Agricultural Research Service

Research Project: USING REMOTE SENSING & MODELING FOR EVALUATING HYDROLOGIC FLUXES, STATES, & CONSTITUENT TRANSPORT PROCESSES WITHIN AGRICULTURAL LANDSCAPES Title: Effect of shifting crop production for biofuel demand on soil and water quality

Authors
item Beeson, Peter
item Sadeghi, Ali
item Daughtry, Craig
item Tomer, Mark
item Arnold, Jeffrey

Submitted to: BARC Poster Day
Publication Type: Abstract Only
Publication Acceptance Date: March 23, 2011
Publication Date: April 27, 2011
Citation: Beeson, P.C., Sadeghi, A.M., Daughtry, C.S., Tomer, M.D., Arnold, J.G. 2011. Effect of shifting crop production for biofuel demand on soil and water quality [abstract]. Abs. 4, BARC Poster Day.
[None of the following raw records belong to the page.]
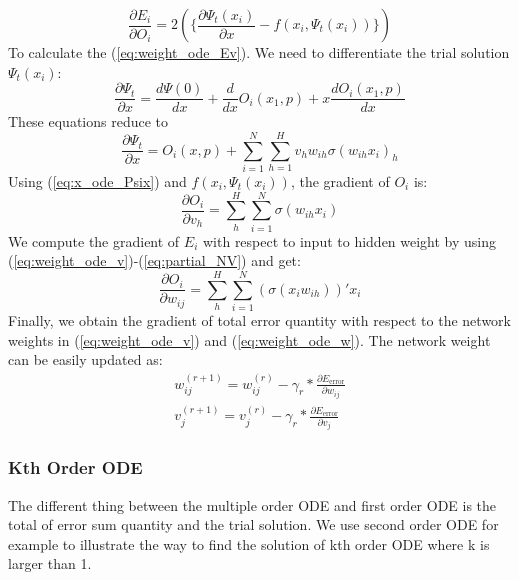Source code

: \documentclass{article}
\begin{document}
\begin{equation}\label{eq:weight_ode_Ev}
\frac{\partial E_{i}}{\partial O_i} = 2(\{\frac{\partial \Psi_{t}(x_i)}{\partial x}-f(x_{i}, \Psi_{t}(x_i))\})
\end{equation}
\medskip \noindent
To calculate the (\ref{eq:weight_ode_Ev}). We need to differentiate the trial solution $\Psi_{t}(x_i)$:
\begin{equation}\label{eq: ode_trial_x}
\frac{\partial \Psi_{t} }{\partial x} = \frac{d \Psi (0)}{dx} + \frac{d}{dx}O_{i}(x_1,p) + x\frac{d O_{i}(x_1,p)}{dx}
\end{equation}
These equations reduce to 
\begin{equation}\label{eq:x_ode_Psix}
\frac{\partial \Psi_{t} }{\partial x} = O_{i}(x,p) + \sum_{i=1}^{N}\sum_{h=1}^{H} \textit{v}_{h} w_{ih} \sigma (w_{ih}x_{i})_{h} 
\end{equation}
Using (\ref{eq:x_ode_Psix}) and $f(x_{i}, \Psi_{t}(x_i))$, the gradient of $O_i$ is:
\begin{equation}\label{eq:partial_NV}
\frac{\partial O_i}{\partial v_{h}} = \sum_{h}^{H} \sum_{i=1}^{N}\sigma (w_{ih}x_{i})
\end{equation}
\medspace \noindent
We compute the gradient of $E_i$ with respect to input to hidden weight by using (\ref{eq:weight_ode_v})-(\ref{eq:partial_NV}) and get:
\begin{equation} \label{eq:weight_ode_ow}
\frac{\partial O_i}{\partial w_{ij}} = \sum_{h}^{H} \sum_{i=1}^{N} (\sigma(x_{i}w_{ih}))'x_i
\end{equation}
\medskip \noindent
Finally, we obtain the gradient of total error quantity with respect to the network weights in (\ref{eq:weight_ode_v}) and (\ref{eq:weight_ode_w}). The network weight can be easily updated as:
\begin{equation}
\begin{aligned}
w_{ij}^{(r+1)} = w_{ij}^{(r)} - \gamma_{r}*\frac{\partial E_\text{error}}{\partial w_{ij}} \\
v_{j}^{(r+1)} = v_{j}^{(r)} - \gamma_{r}*\frac{\partial E_\text{error}}{\partial v_{j}}
\end{aligned}
\end{equation}

\subsubsection{Kth Order ODE}

 The different thing between the multiple order ODE and first order ODE is the total of error sum quantity and the trial solution.  We use second order ODE for example to illustrate the way to find the solution of kth order ODE where k is larger than 1.  
\end{document}
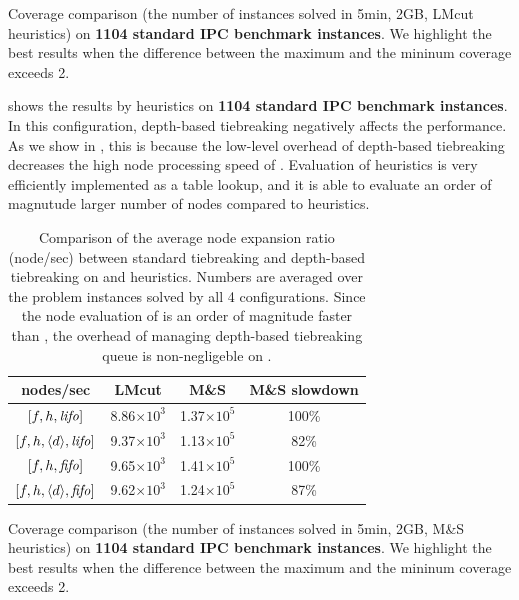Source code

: \begin{table}[htbp]
 {
 \centering
 
 \caption{
 Coverage comparison (the number of instances solved in 5min, 2GB, LMcut
 heuristics) on \textbf{1104 standard IPC benchmark instances}. We highlight the
 best results when the difference between the maximum and the mininum coverage exceeds 2.
 }
 \label{tbl:lmcut-ipc-full}
 }
\end{table}


 shows the results by \mands heuristics on \textbf{1104 standard
IPC benchmark instances}.
In this configuration, depth-based tiebreaking negatively affects the performance.
As we show in , this is because
the low-level overhead of depth-based tiebreaking decreases the high
node processing speed of \mands. Evaluation of \mands heuristics is
very efficiently implemented as a table lookup, and it is able to
evaluate an order of magnutude larger number of nodes
compared to \lmcut heuristics.


\begin{table}[htb]
 \centering
 \begin{tabular}{cccc}
  nodes/sec                  & LMcut      & M\&S       & M\&S slowdown\\
  \hline
  $[f,h,{\text{\textit{lifo}}}]$              & 8.86$\times 10^3$ & 1.37$\times 10^5$ & 100\%\\
  $[f,h,{\left<d\right>},{\text{\textit{lifo}}}]$ & 9.37$\times 10^3$ & 1.13$\times 10^5$ & 82\%\\
  \hline
  $[f,h,{\text{\textit{fifo}}}]$              & 9.65$\times 10^3$ & 1.41$\times 10^5$ & 100\%\\
  $[f,h,{\left<d\right>},{\text{\textit{fifo}}}]$ & 9.62$\times 10^3$ & 1.24$\times 10^5$ & 87\%\\
  \hline
 \end{tabular}
 \caption{Comparison of the average node expansion ratio (node/sec) between
 standard tiebreaking and depth-based tiebreaking on \lmcut and \mands
 heuristics. Numbers are averaged over the problem instances solved by
 all 4 configurations. Since the node evaluation of \mands is an order of
 magnitude faster than \lmcut, the overhead of managing depth-based
 tiebreaking queue is non-negligeble on \mands.}
 \label{tbl:expansion-ratio}
\end{table}

\begin{table}[htbp]
 {
 \centering
 
 \caption{
 Coverage comparison (the number of instances solved in 5min, 2GB, M\&S
 heuristics) on \textbf{1104 standard IPC benchmark instances}. We highlight the
 best results when the difference between the maximum and the mininum coverage exceeds 2.
 }
 \label{tbl:mands-ipc-full}
 }
\end{table}

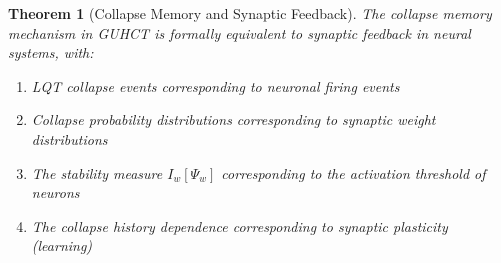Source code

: \documentclass[11pt,a4paper]{article}
\newtheorem{theorem}{Theorem}[section]
\begin{document}
\begin{theorem}[Collapse Memory and Synaptic Feedback]
\label{thm:collapse_synaptic}
The collapse memory mechanism in GUHCT is formally equivalent to synaptic feedback in neural systems, with:
\begin{enumerate}
    \item LQT collapse events corresponding to neuronal firing events
    \item Collapse probability distributions corresponding to synaptic weight distributions
    \item The stability measure $I_w[\Psi_w]$ corresponding to the activation threshold of neurons
    \item The collapse history dependence corresponding to synaptic plasticity (learning)
\end{enumerate}
\end{theorem}
\end{document}
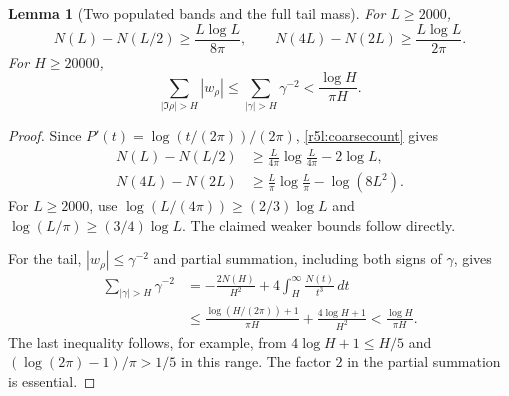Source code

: \documentclass[11pt,a4paper]{article}
\newtheorem{lemma}[theorem]{Lemma}
\theoremstyle{definition}\newtheorem{definition}[theorem]{Definition}
\theoremstyle{remark}\newtheorem{remark}[theorem]{Remark}
\numberwithin{equation}{section}
\begin{document}
\begin{lemma}[Two populated bands and the full tail mass]
\label{r5l:bands}
For $L\ge2000$,
\begin{equation}\label{r5l:bandcounts}
 N(L)-N(L/2)\ge\frac{L\log L}{8\pi},
 \qquad
 N(4L)-N(2L)\ge\frac{L\log L}{2\pi}.
\end{equation}
For $H\ge20000$,
\begin{equation}\label{r5l:tailmass}
 \sum_{|\Im\rho|>H}|w_\rho|
 \le\sum_{|\gamma|>H}\gamma^{-2}
 <\frac{\log H}{\pi H}.
\end{equation}
\end{lemma}
\begin{proof}
Since $P'(t)=\log(t/(2\pi))/(2\pi)$,
\eqref{r5l:coarsecount} gives
\begin{align*}
 N(L)-N(L/2)&\ge
       \frac{L}{4\pi}\log\frac{L}{4\pi}-2\log L,\\
 N(4L)-N(2L)&\ge
       \frac{L}{\pi}\log\frac{L}{\pi}-\log(8L^2).
\end{align*}
For $L\ge2000$, use
$\log(L/(4\pi))\ge(2/3)\log L$ and
$\log(L/\pi)\ge(3/4)\log L$.  The claimed weaker bounds
follow directly.

For the tail, $|w_\rho|\le\gamma^{-2}$ and partial summation,
including both signs of $\gamma$, gives
\begin{align*}
 \sum_{|\gamma|>H}\gamma^{-2}
 &=-\frac{2N(H)}{H^2}+4\int_H^\infty\frac{N(t)}{t^3}\,dt\\
 &\le\frac{\log(H/(2\pi))+1}{\pi H}
             +\frac{4\log H+1}{H^2}
 <\frac{\log H}{\pi H}.
\end{align*}
The last inequality follows, for example, from
$4\log H+1\le H/5$ and $(\log(2\pi)-1)/\pi>1/5$ in this range.
The factor $2$ in the partial summation is essential.
\end{proof}
\end{document}
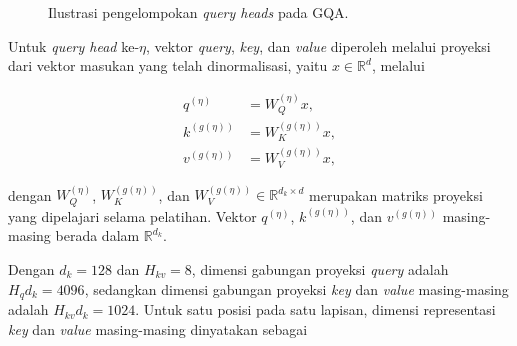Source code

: \begin{figure}[H]
    \centering
    \caption{Ilustrasi pengelompokan \textit{query heads} pada GQA.}
    \label{fig:m-gqa}
\end{figure}

Untuk \textit{query head} ke-$\eta$, vektor \textit{query}, \textit{key}, dan \textit{value} diperoleh melalui proyeksi dari vektor masukan yang telah dinormalisasi, yaitu $x\in\mathbb{R}^{d}$, melalui

\begin{equation}
\begin{aligned}
q^{(\eta)}
&= W_Q^{(\eta)}x,\\
k^{(g(\eta))}
&= W_K^{(g(\eta))}x,\\
v^{(g(\eta))}
&= W_V^{(g(\eta))}x,
\end{aligned}
\label{eq:m-arch-qku}
\end{equation}

dengan $W_Q^{(\eta)}$, $W_K^{(g(\eta))}$, dan $W_V^{(g(\eta))}\in\mathbb{R}^{d_k\times d}$ merupakan matriks proyeksi yang dipelajari selama pelatihan. Vektor $q^{(\eta)}$, $k^{(g(\eta))}$, dan $v^{(g(\eta))}$ masing-masing berada dalam $\mathbb{R}^{d_k}$.

Dengan $d_k=128$ dan $H_{kv}=8$, dimensi gabungan proyeksi \textit{query} adalah $H_qd_k=4096$, sedangkan dimensi gabungan proyeksi \textit{key} dan \textit{value} masing-masing adalah $H_{kv}d_k=1024$. Untuk satu posisi pada satu lapisan, dimensi representasi \textit{key} dan \textit{value} masing-masing dinyatakan sebagai

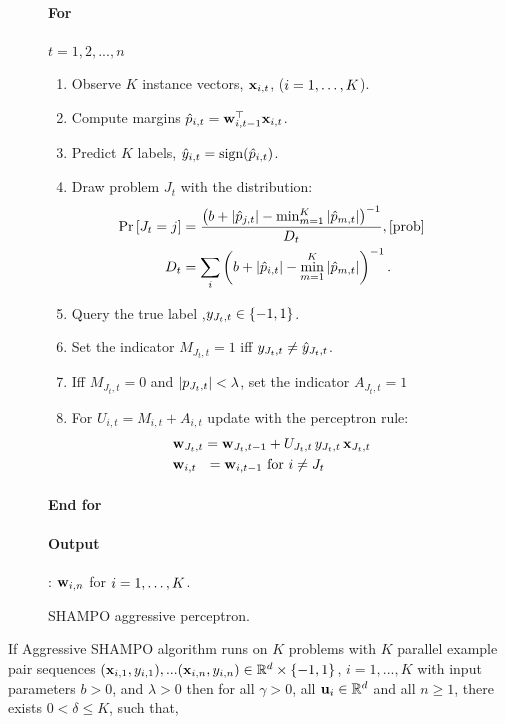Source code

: {\begin{figure}[h]
\paragraph{For}  {$t=1,2, ..., n$} 
\begin{enumerate}
\nolineskips
\item Observe $K$ instance vectors, $\mathbf{x}_{i,t}$, ($i=1 , \ldots , K$).
\item Compute margins $\hat{p}_{i,t}={\mathbf{w}}^{\top}_{i,t-1} \mathbf{x}_{i,t}$.
\item Predict $K$ labels, $\hat{y}_{i,t}={\rm sign}(\hat{p}_{i,t})$.
\item Draw problem $J_t$  with the distribution:
\begin{align}
\pr{J_t=j} &=
\frac{\paren{b+\abs{\hat{p}_{j,t}}-\min_{m=1}^K\abs{\hat{p}_{m,t}}}^{-1}}{D_{t}}, \eqref{prob}\nonumber\\
D_t &=
\sum_i \paren{b+\abs{\hat{p}_{i,t}}-\min_{m=1}^K\abs{\hat{p}_{m,t}}}^{-1}. \nonumber
\end{align}
\item Query the true label ,$y_{J_t,t}\in\{-1,1\}$.
\item Set the indicator $M_{J_t, t}=1$ iff $y_{J_t,t} \neq \hat{y}_{J_t,t}$.
\item Iff $M_{J_t, t}=0$ and $\left\vert{p_{J_t,t}}\right\vert<\lambda$, set  the indicator $A_{J_t,t}=1$
\item For $U_{i,t}=M_{i,t}+A_{i,t}$ update with the perceptron rule:
\begin{align}
&\mathbf{w}_{J_t,t} = \mathbf{w}_{J_t,t-1}+U_{J_t,t} \, y_{J_t,t}\, \mathbf{x}_{J_t,t} \\
&\mathbf{w}_{i,t} ~~= \mathbf{w}_{i,t-1}  \textrm{ for } i \neq J_t \nonumber
\end{align}
\end{enumerate}
\paragraph{End for} 
\paragraph{Output}: $\mathbf{w}_{i,n}$ for $i=1 , \ldots , K$.
\caption{SHAMPO aggressive perceptron. \label{alg:SHAMPO_FO}}
\end{figure}        


\begin{theorem}
  If Aggressive SHAMPO algorithm runs on $K$ problems with $K$ parallel example pair
  sequences
  $(\mathbf{x}_{i,1},y_{i,1}),...(\mathbf{x}_{i,n},y_{i,n})\in\mathbb{R}^d\times\{-1,1\}$,
  $i=1,...,K$ with input parameters $b>0$, and $\lambda>0$ then for all $\gamma>0$, all
  $\mathbf{u}_{i}\in\mathbb{R}^d$ and all $n\ge1$, there exists $0<\delta\le K$, such that,
  

\end{theorem}}
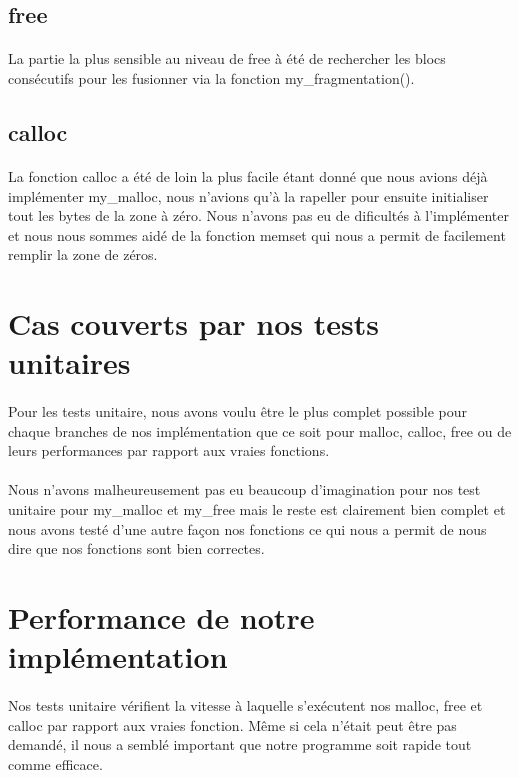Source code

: \documentclass[10pt,a4paper]{article}
\begin{document}
\subsection{free}

\paragraph{}La partie la plus sensible au niveau de free à été de rechercher les blocs consécutifs pour les fusionner via la fonction my\_fragmentation().


\subsection{calloc}

\paragraph{}La fonction calloc a été de loin la plus facile étant donné que nous avions déjà implémenter my\_malloc, nous n'avions qu'à la rapeller pour ensuite initialiser tout les bytes de la zone à zéro. Nous n'avons pas eu de dificultés à l'implémenter et nous nous sommes aidé de la fonction memset qui nous a permit de facilement remplir la zone de zéros.


\section{Cas couverts par nos tests unitaires}

\paragraph{}Pour les tests unitaire, nous avons voulu être le plus complet possible pour chaque branches de nos implémentation que ce soit pour malloc, calloc, free ou de leurs performances par rapport aux vraies fonctions.

\paragraph{}Nous n'avons malheureusement pas eu beaucoup d'imagination pour nos test unitaire pour my\_malloc et my\_free mais le reste est clairement bien complet et nous avons testé d'une autre façon nos fonctions ce qui nous a permit de nous dire que nos fonctions sont bien correctes.


\section{Performance de notre implémentation}

\paragraph{}Nos tests unitaire vérifient la vitesse à laquelle s'exécutent nos malloc, free et calloc par rapport aux vraies fonction. Même si cela n'était peut être pas demandé, il nous a semblé important que notre programme soit rapide tout comme efficace.
\end{document}
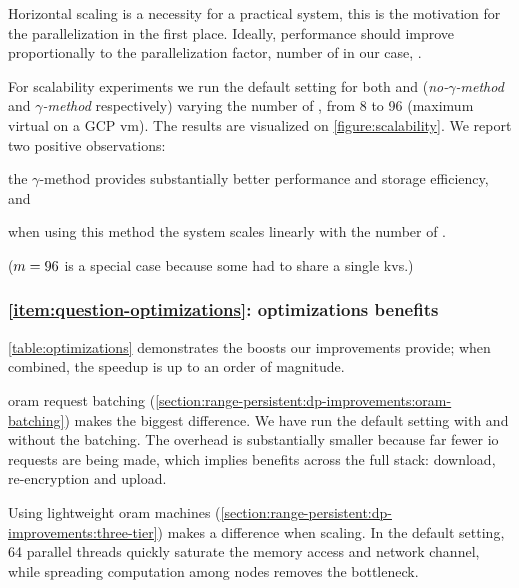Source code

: 			Horizontal scaling is a necessity for a practical system, this is the motivation for the parallelization in the first place.
			Ideally, performance should improve proportionally to the parallelization factor, number of  in our case, \oramsNumber{}.

			For scalability experiments we run the default setting for both \protocolNoGamma{} and \protocolGamma{} (\emph{no-$\gamma$-method} and \emph{$\gamma$-method} respectively) varying the number of  \oramsNumber{}, from 8 to 96 (maximum virtual  on a GCP \acrshort{vm}).
			The results are visualized on \cref{figure:scalability}.
			We report two positive observations:
			\begin{enumerate*}[label={(\roman*)}]
				\item the $\gamma$-method provides substantially better performance and storage efficiency, and
				\item when using this method the system scales linearly with the number of .
			\end{enumerate*}
			($m = 96$ is a special case because some  had to share a single \acrshort{kvs}.)

		\subsubsection*{\textbf{\texorpdfstring{\ref{item:question-optimizations}:}{} optimizations benefits}}

			

			\cref{table:optimizations} demonstrates the boosts our improvements provide; when combined, the speedup is up to an order of magnitude.

			\acrshort{oram} request batching (\cref{section:range-persistent:dp-improvements:oram-batching}) makes the biggest difference.
			We have run the default setting with and without the batching.
			The overhead is substantially smaller because far fewer \acrshort{io} requests are being made, which implies benefits across the full stack: download, re-encryption and upload.

			Using lightweight \acrshort{oram} machines (\cref{section:range-persistent:dp-improvements:three-tier}) makes a difference when scaling.
			In the default setting, 64 parallel threads quickly saturate the memory access and network channel, while spreading computation among nodes removes the bottleneck.

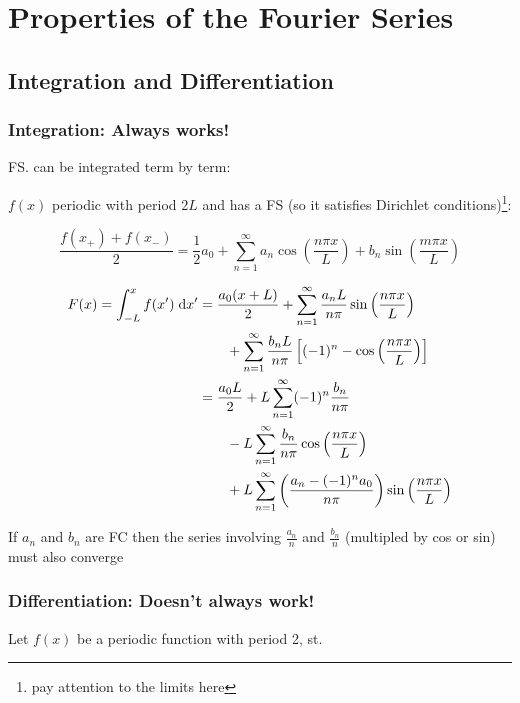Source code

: \documentclass[a4paper]{article}
\begin{document}
\section{Properties of the Fourier Series}

\subsection{Integration and Differentiation}

\subsubsection{Integration: Always works!}

FS. can be integrated term by term:

$ f(x) $ periodic with period $ 2L $ and has a FS (so it satisfies Dirichlet conditions)\footnote{pay attention to the limits here}:

\[ \frac{f(x_{+}) + f(x_{-})}{2} = \frac{1}{2} a_{0} + \sum_{n=1}^{\infty} a_{n} \cos \left( \frac{n \pi x}{L} \right) + b_{n} \sin \left( \frac{m \pi x}{L} \right)   \] 

\begin{align*}
F(x) = \int_{-L}^{x} f(x') \; \mathrm{d} x' & = \frac{a_{0}(x + L)}{2} + \sum_{n=1}^{\infty} \frac{a_{n}L}{n \pi } \sin\left( \frac{n \pi x}{L} \right) \\
& \qquad  + \sum_{n = 1 }^{\infty} \frac{b_{n} L}{n \pi} \left[  (-1)^{n} - \cos \left( \frac{n \pi x}{L} \right)  \right] \\
& = \frac{a_{0}L}{2} + L \sum_{n=1}^{\infty} (-1)^{n} \frac{b_{n}}{n \pi} \\
& \qquad - L \sum_{n = 1 }^{\infty}\frac{b_{n}}{n \pi} \cos\left( \frac{n \pi x}{L} \right)  \\
& \qquad + L \sum_{n = 1 }^{\infty} \left( \frac{a_{n} - (-1)^{n}a_{0}}{n \pi} \right) \sin \left( \frac{n \pi x}{L} \right)  
 \end{align*}
 
If $ a_{n} $ and $ b_{n} $ are FC then the series involving $ \frac{a_{n}}{n} $ and $ \frac{b_{n}}{n}  $ (multipled by cos or sin) must also converge 

\subsubsection{Differentiation: Doesn't always work!}

Let $ f(x) $ be a periodic function with period 2, st.
\end{document}
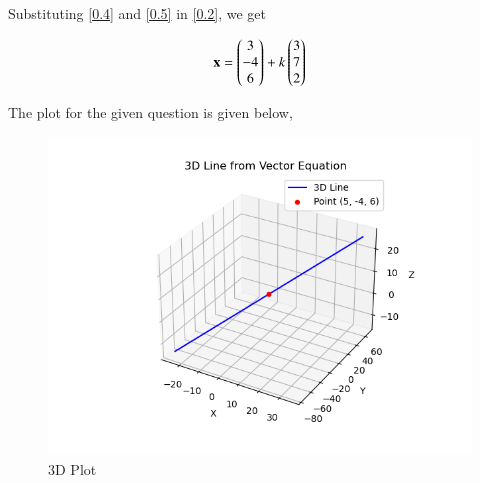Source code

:\documentclass[journal]{IEEEtran}
\begin{document}
Substituting \ref{0.4} and \ref{0.5} in \ref{0.2}, we get

\begin{align}
    \textbf{x} = \begin{pmatrix}3\\-4\\6\end{pmatrix} + k\begin{pmatrix}3\\7\\2\end{pmatrix}
    \label{0.6}
\end{align}

The plot for the given question is given below,

\begin{figure}[H]
    \centering
    \includegraphics[width=0.8\columnwidth]{figs/fig1.png}
    \caption{3D Plot}
    \label{3D Plot}
\end{figure}
\end{document}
Technical Abstract: The effect of shifting cropping systems to dominantly corn for biofuels, in particular ethanol production, could have serious implications on soil and water quality. Proper land management for biofuels production in agriculture is critical to achieve because of maintaining the sustainability of land resources. The South Fork of the Iowa River, for example, covers about 780 square-kilometers (193,000 ac) and is one of 15 benchmark watersheds of the USDA Conservation Effects Assessment Project (CEAP). The South Fork is historically 80-86% agricultural land with mainly either corn or soybean cultivation. In 2000, the watershed was 44% corn and 41% soybean, since then the disparity has grown and the maximum difference is seen in 2007 when the watershed was 59% corn and 21% soybean. We are using a watershed and field process-based water quality model to track changes in soil and water quality due to the increased fertilizer application and field operations resulting from the shift from corn-soybean rotation to continuous corn. The average annual nitrate load trends upward, with a maximum difference of 125% (2005 to 2007); however, this increase also corresponds to a large increase in annual rainfall. Furthermore, some agricultural areas could see a switch to strictly corn production in order to meet federal ethanol production goals. This scenario was also simulated to show the impacts to soil and water quality from large-scale expansion of corn cultivation.